Geoff Shearer
February 27, 2010 12:00am
HIS 3D extravaganza Avatar dominates the box office, but director James Cameron is adamant it won’t dominate next month’s Academy Awards.
On the Gold Coast yesterday promoting the still-in-production Sanctum which he is executive producing with Australian director Alister Grierson, Cameron instead points to Kathryn Bigelow’s The Hurt Locker.
“This is not our season with Avatar,” he said in relation to the March 8 awards ceremony. The Hurt Locker has already triumphed over Avatar with BAFTAs for best film and best direction, and a Director’s Guild of America gong for direction.

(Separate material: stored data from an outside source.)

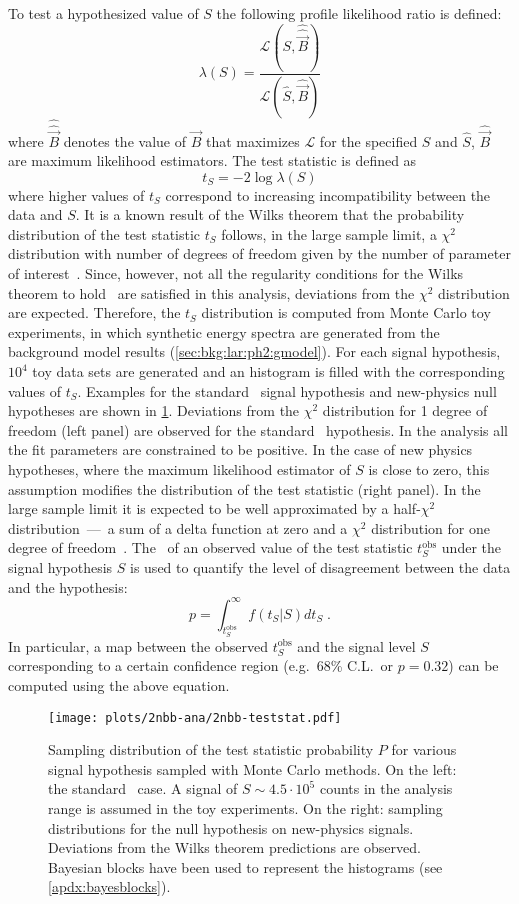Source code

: To test a hypothesized value of $S$ the following profile likelihood ratio is defined:
\[
  \lambda(S) = \frac{\mathcal{L}(S, \hat{\hat{\vec{B}}})}{\mathcal{L}(\hat{S}, \hat{\vec{B}})}
\]
where $\hat{\hat{\vec{B}}}$ denotes the value of $\vec{B}$ that maximizes $\mathcal{L}$
for the specified $S$ and $\hat{S}$, $\hat{\vec{B}}$ are maximum likelihood
estimators. The test statistic is defined as
\[
  t_S = -2\log\lambda(S)
\]
where higher values of $t_S$ correspond to increasing incompatibility between the data and
$S$. It is a known result of the Wilks theorem that the probability distribution of the
test statistic $t_S$ follows, in the large sample limit, a $\chi^2$ distribution with
number of degrees of freedom given by the number of parameter of
interest~\cite{Cowan2011}.  Since, however, not all the regularity conditions for the
Wilks theorem to hold~\cite{Algeri2020} are satisfied in this analysis, deviations from
the $\chi^2$ distribution are expected. Therefore, the $t_S$ distribution is computed from
Monte Carlo toy experiments, in which synthetic energy spectra are generated from the
background model results (\cref{sec:bkg:lar:ph2:gmodel}). For each signal hypothesis,
$10^4$ toy data sets are generated and an histogram is filled with the corresponding
values of $t_S$. Examples for the standard \nnbb\ signal hypothesis and new-physics
null hypotheses are shown in \cref{fig:2nbb-ana:ts-dist}. Deviations from the $\chi^2$
distribution for 1 degree of freedom (left panel) are observed for the standard \nnbb\
hypothesis. In the analysis all the fit parameters are constrained to be positive. In the
case of new physics hypotheses, where the maximum likelihood estimator of $S$ is close to
zero, this assumption modifies the distribution of the test statistic (right panel). In
the large sample limit it is expected to be well approximated by a half-$\chi^2$
distribution~---~a sum of a delta function at zero and a $\chi^2$ distribution for one
degree of freedom~\cite{Chernoff1954}.
\newpar
The \pvalue\ of an observed value of the test statistic $t_S^\text{obs}$ under the signal
hypothesis $S$ is used to quantify the level of disagreement between the data and the
hypothesis:
\[
  p = \int_{t_S^\text{obs}}^\infty f(t_S | S) dt_S \;.
\]
In particular, a map between the observed $t_S^\text{obs}$ and the signal level $S$
corresponding to a certain confidence region (e.g.~68\% C.L.~or $p=0.32$) can be computed
using the above equation.

\begin{figure}
  \centering
  \texttt{[image: plots/2nbb-ana/2nbb-teststat.pdf]}
  \caption{%
    Sampling distribution of the test statistic probability $P$ for various signal
    hypothesis sampled with Monte Carlo methods. On the left: the standard \nnbb\ case. A
    signal of $S \sim 4.5 \cdot 10^5$ counts in the analysis range is assumed in the toy
    experiments. On the right: sampling distributions for the null hypothesis on
    new-physics signals.  Deviations from the Wilks theorem predictions are observed.
    Bayesian blocks have been used to represent the histograms (see
    \cref{apdx:bayesblocks}). \fillme{update, add LV}
  }\label{fig:2nbb-ana:ts-dist}
\end{figure}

“There is a very small part of me emotionally that is a little bit disappointed on behalf of my crew – who worked so hard,” Cameron said.
“Personally, individually? No I’m very, very happy for Kathryn. I think we are all going to be cheering for her this year.”

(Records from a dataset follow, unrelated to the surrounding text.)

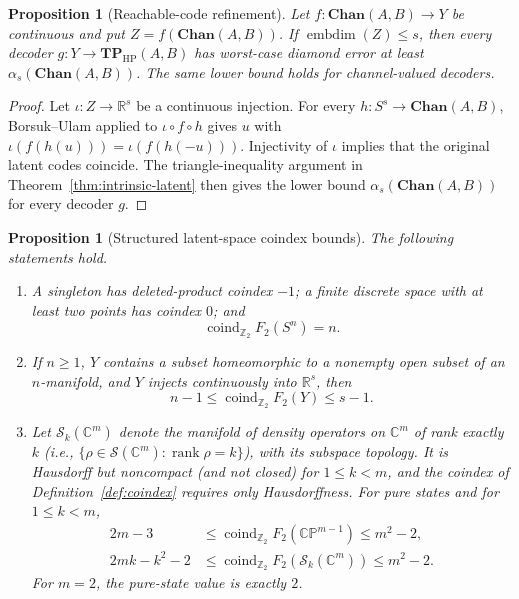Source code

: \documentclass[11pt,a4paper]{article}
\theoremstyle{definition}
\theoremstyle{plain}
\newtheorem{proposition}[theorem]{Proposition}
\theoremstyle{remark}
\DeclareMathOperator{\embdim}{embdim}
\newcommand{\Chan}{\mathbf{Chan}}
\newcommand{\Sstate}{\mathcal{S}}
\newcommand{\TPHP}{\mathbf{TP}_{\mathrm{HP}}}
\begin{document}
\begin{proposition}[Reachable-code refinement]
\label{prop:reachable}
Let $f:\Chan(A,B)\to Y$ be continuous and put
$Z=f(\Chan(A,B))$. If $\embdim(Z)\leq s$, then every decoder
$g:Y\to\TPHP(A,B)$ has worst-case diamond error at least
$\alpha_s(\Chan(A,B))$. The same lower bound holds for channel-valued
decoders.
\end{proposition}

\begin{proof}
Let $\iota:Z\to\mathbb R^s$ be a continuous injection. For every
$h:S^s\to\Chan(A,B)$, Borsuk--Ulam applied to
$\iota\circ f\circ h$ gives $u$ with
$\iota(f(h(u)))=\iota(f(h(-u)))$. Injectivity of $\iota$ implies that the
original latent codes coincide. The triangle-inequality argument in
Theorem~\ref{thm:intrinsic-latent} then gives the lower bound
$\alpha_s(\Chan(A,B))$ for every decoder $g$.
\end{proof}

\begin{proposition}[Structured latent-space coindex bounds]
\label{prop:structured-coindex}
The following statements hold.
\begin{enumerate}
\item A singleton has deleted-product coindex $-1$; a finite discrete space
with at least two points has coindex $0$; and
\[
\operatorname{coind}_{\mathbb Z_2}F_2(S^n)=n.
\]
\item If $n\geq1$, $Y$ contains a subset homeomorphic to a nonempty open
subset of an $n$-manifold, and $Y$ injects continuously into
$\mathbb R^s$, then
\[
n-1\leq\operatorname{coind}_{\mathbb Z_2}F_2(Y)\leq s-1.
\]
\item Let $\mathcal S_k(\mathbb C^m)$ denote the manifold of
density operators on $\mathbb C^m$ of rank exactly $k$ (i.e., $\{\rho\in\Sstate(\mathbb C^m):\operatorname{rank}\rho=k\}$), with its subspace topology. It is Hausdorff but noncompact (and not closed) for $1\le k<m$, and the coindex of Definition~\ref{def:coindex} requires only Hausdorffness. For pure
states and for $1\leq k<m$,
\begin{align*}
2m-3
&\leq\operatorname{coind}_{\mathbb Z_2}
F_2(\mathbb{CP}^{m-1})\leq m^2-2,\\
2mk-k^2-2
&\leq\operatorname{coind}_{\mathbb Z_2}
F_2(\mathcal S_k(\mathbb C^m))\leq m^2-2.
\end{align*}
For $m=2$, the pure-state value is exactly $2$.
\end{enumerate}
\end{proposition}
\end{document}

While Sanctum is not in the same budget league as Avatar – it comes in around $30 million, compared with the latter’s more than $230 million – the 3D film about an underwater cave diving expedition gone wrong is one of Australian filmmaking’s largest undertakings. By comparison, Grierson’s first feature film, Kokoda, had a $3 million budget.
Sanctum – being filmed on the Gold Coast and at the Warner Roadshow Studios at Oxenford – stars Richard Roxburgh (Moulin Rouge ), Rhys Wakefield (Home And Away) and Ioan Gruffudd (Fantastic Four) and utilises the same Cameron/Pace Fusion 3D camera system used on Avatar.

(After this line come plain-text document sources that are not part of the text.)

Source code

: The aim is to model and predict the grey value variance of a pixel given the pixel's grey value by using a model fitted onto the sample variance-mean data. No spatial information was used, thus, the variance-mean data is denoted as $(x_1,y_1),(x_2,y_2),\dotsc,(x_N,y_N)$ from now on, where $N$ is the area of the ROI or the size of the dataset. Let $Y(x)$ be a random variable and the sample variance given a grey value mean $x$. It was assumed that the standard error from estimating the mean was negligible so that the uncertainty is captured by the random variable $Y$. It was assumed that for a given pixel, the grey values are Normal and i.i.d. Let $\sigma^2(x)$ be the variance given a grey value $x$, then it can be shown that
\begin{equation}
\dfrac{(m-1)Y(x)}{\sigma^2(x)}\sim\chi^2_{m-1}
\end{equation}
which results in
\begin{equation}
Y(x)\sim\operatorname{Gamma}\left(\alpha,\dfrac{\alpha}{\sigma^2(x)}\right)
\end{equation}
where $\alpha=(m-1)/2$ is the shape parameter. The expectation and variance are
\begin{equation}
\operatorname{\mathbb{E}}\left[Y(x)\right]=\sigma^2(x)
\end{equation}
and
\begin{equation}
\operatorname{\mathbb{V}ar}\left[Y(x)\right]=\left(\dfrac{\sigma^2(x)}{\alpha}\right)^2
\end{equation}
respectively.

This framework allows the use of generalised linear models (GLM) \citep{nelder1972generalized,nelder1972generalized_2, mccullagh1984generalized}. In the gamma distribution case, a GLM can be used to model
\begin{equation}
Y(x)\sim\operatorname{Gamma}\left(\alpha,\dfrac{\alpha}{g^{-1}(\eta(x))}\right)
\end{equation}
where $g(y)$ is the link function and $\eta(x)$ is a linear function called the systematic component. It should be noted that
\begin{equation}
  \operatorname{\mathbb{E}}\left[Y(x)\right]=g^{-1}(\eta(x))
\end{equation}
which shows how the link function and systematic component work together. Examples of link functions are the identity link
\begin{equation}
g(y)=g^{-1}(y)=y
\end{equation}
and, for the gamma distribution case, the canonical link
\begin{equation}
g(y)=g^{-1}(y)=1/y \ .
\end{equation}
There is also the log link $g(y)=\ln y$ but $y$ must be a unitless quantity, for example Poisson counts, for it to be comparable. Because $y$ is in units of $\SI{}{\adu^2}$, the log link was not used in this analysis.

“It’s great that we’re being a bit more ambitious about filmmaking and tackling these kind of things,” Grierson said yesterday.
“Sanctum is very fortunate, for a lot of reasons – (producer) Andrew Wight’s relationship with Jim (Cameron), giving us access to American finance sources; very fortunate the Australian Government’s rebate system was around at the same time; we almost got whacked by the global financial crisis as the Aussie dollar kind of went north – but we somehow struggled through that and survived.”
Cameron, for his part, left his Aussie director well alone on the project. Yesterday was only Cameron’s second day on the Gold Coast – principal photography started last November.
“I’m like the fairy godmother producer – I just add the money and stand back because I’m not going to produce a director that isn’t grown up and can’t make a film.”